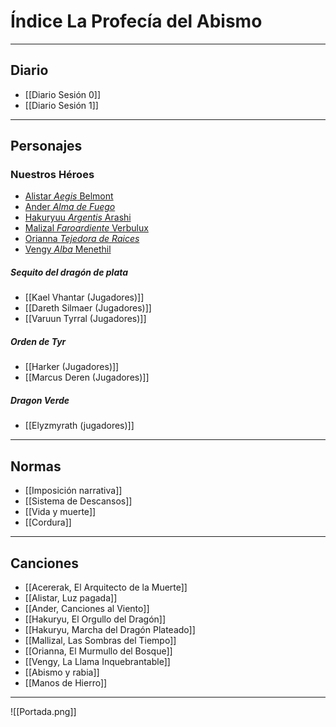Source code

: 
# Índice La Profecía del Abismo
---
## **Diario**
- [[Diario Sesión 0]]
- [[Diario Sesión 1]]

---
## **Personajes**
### **Nuestros Héroes**
- [Alistar *Aegis* Belmont](Alistar)
- [Ander *Alma de Fuego*](Ander)
- [Hakuryuu *Argentis* Arashi](Hakuryuu)
- [Malizal *Faroardiente* Verbulux](Malizall)
- [Orianna *Tejedora de Raices*](Orianna)
- [Vengy *Alba* Menethil](Vengy)
##### **Sequito del dragón de plata**
- [[Kael Vhantar (Jugadores)]]
- [[Dareth Silmaer (Jugadores)]]
- [[Varuun Tyrral (Jugadores)]]
##### **Orden de Tyr**
- [[Harker (Jugadores)]]
- [[Marcus Deren (Jugadores)]]
##### **Dragon Verde**
- [[Elyzmyrath (jugadores)]]

---
## **Normas** 
- [[Imposición narrativa]]
- [[Sistema de Descansos]]
- [[Vida y muerte]]
- [[Cordura]]

---
## **Canciones**

- [[Acererak, El Arquitecto de la Muerte]]
- [[Alistar, Luz pagada]]
- [[Ander, Canciones al Viento]]
- [[Hakuryu, El Orgullo del Dragón]]
- [[Hakuryu, Marcha del Dragón Plateado]]
- [[Mallizal, Las Sombras del Tiempo]]
- [[Orianna, El Murmullo del Bosque]]
- [[Vengy, La Llama Inquebrantable]]
- [[Abismo y rabia]]
- [[Manos de Hierro]]

---
![[Portada.png]]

▸ TASK DESCRIPTION
The records must appear again word for word, though none of their pictures should.

▸ ANSWER SECTION
Source code

: 
# Índice La Profecía del Abismo
---
## **Diario**
- [[Diario Sesión 0]]
- [[Diario Sesión 1]]

---
## **Personajes**
### **Nuestros Héroes**
- [Alistar *Aegis* Belmont](Alistar)
- [Ander *Alma de Fuego*](Ander)
- [Hakuryuu *Argentis* Arashi](Hakuryuu)
- [Malizal *Faroardiente* Verbulux](Malizall)
- [Orianna *Tejedora de Raices*](Orianna)
- [Vengy *Alba* Menethil](Vengy)
##### **Sequito del dragón de plata**
- [[Kael Vhantar (Jugadores)]]
- [[Dareth Silmaer (Jugadores)]]
- [[Varuun Tyrral (Jugadores)]]
##### **Orden de Tyr**
- [[Harker (Jugadores)]]
- [[Marcus Deren (Jugadores)]]
##### **Dragon Verde**
- [[Elyzmyrath (jugadores)]]

---
## **Normas** 
- [[Imposición narrativa]]
- [[Sistema de Descansos]]
- [[Vida y muerte]]
- [[Cordura]]

---
## **Canciones**

- [[Acererak, El Arquitecto de la Muerte]]
- [[Alistar, Luz pagada]]
- [[Ander, Canciones al Viento]]
- [[Hakuryu, El Orgullo del Dragón]]
- [[Hakuryu, Marcha del Dragón Plateado]]
- [[Mallizal, Las Sombras del Tiempo]]
- [[Orianna, El Murmullo del Bosque]]
- [[Vengy, La Llama Inquebrantable]]
- [[Abismo y rabia]]
- [[Manos de Hierro]]

---
![[Portada.png]]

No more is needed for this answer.